Another witness told the court: “The women were put on one side and a few hours later taken away in motor lorries. I was told a few days later they had been taken to the railway siding in the village, put in a van, and gassed.”

Several witnesses remembered the strength and cheerfulness of Vio-lette. One woman recalled her talking incessantly about “my baby, my baby.” A woman who saw Violette, Lilian, and Denise in the punishment block before they were taken away to be shot described all three as emaciated, dirty, and weak; so weak was Lilian, said the witness, that she had to be carried to the place where she was shot.

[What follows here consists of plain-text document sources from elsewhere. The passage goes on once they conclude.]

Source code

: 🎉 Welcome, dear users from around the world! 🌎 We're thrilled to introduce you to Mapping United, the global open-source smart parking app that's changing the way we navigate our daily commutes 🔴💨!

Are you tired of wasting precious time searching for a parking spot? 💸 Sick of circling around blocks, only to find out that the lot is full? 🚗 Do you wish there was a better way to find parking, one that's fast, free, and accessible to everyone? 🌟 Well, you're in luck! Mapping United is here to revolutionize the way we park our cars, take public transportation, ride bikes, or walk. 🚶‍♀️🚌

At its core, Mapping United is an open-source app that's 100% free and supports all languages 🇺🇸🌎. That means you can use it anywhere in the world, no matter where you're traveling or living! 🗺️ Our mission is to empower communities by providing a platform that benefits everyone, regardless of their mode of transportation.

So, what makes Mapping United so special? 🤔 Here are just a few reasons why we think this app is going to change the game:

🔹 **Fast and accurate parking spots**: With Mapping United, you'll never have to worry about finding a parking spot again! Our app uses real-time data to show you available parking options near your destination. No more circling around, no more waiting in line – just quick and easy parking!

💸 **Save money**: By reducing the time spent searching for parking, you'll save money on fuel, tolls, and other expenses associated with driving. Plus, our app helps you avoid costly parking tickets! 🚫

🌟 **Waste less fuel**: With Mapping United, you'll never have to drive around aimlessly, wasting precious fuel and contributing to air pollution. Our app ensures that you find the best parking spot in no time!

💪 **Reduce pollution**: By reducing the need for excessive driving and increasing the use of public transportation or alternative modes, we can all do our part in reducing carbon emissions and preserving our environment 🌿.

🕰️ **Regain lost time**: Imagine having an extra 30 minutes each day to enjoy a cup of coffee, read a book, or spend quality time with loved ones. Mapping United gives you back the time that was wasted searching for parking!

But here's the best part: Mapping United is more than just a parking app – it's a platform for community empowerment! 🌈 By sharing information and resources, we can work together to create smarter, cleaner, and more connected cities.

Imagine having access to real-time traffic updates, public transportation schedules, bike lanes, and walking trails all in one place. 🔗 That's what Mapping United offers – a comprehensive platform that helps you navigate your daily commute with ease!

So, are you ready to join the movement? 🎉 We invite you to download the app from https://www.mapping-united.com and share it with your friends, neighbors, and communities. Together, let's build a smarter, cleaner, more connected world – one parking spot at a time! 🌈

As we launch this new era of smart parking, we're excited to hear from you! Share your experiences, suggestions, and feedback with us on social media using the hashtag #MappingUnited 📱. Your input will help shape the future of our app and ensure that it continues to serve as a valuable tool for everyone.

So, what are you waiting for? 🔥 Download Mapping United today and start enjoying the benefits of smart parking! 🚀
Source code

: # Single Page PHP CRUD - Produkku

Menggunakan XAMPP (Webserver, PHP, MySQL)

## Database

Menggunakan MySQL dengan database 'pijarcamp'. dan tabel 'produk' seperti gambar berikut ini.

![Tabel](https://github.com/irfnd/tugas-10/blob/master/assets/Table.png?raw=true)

Sitting in court, it was impossible for Vera to overlook even the smallest detail as every word of every witness was meticulously translated over and over again into various languages, in at least three of which Vera was fluent. And the way the story was presented here—from beginning to end—gave Vera a perspective she had not had before. Sitting on the prosecution bench, she was for the first time able to view the fate of her girls in the context of the camp as a whole, which until now she had had little time to consider. For the past year she had been so busy hunting down evidence and trying to understand the technical aspects of the case that when the court proceedings in Hamburg began, she suddenly found she had time to reflect.

I hoped that in her letters home Vera might at last feel freer to say what she thought now that the case was under way, but they were as bland as always. “Dearest Ma, We were a bit cold at times and also furiously busy with one thing and another. It is really a most interesting case,” she wrote from Hamburg in January 1947, signing off by thanking her mother for a hairbrush she had posted to her.

“In court I think Vera saw it partly as her job to keep emotions— others' as well as her own—under control,” said John da Cunha. “And at the time, you know, we all adjusted to it. You do, I'm afraid. You get hardened to it. You almost become coarsened by it.”

Had Vera become hardened?

“She must have been, of course. But it was so much more difficult for her. She knew many of the victims. It was much more personal for Vera.”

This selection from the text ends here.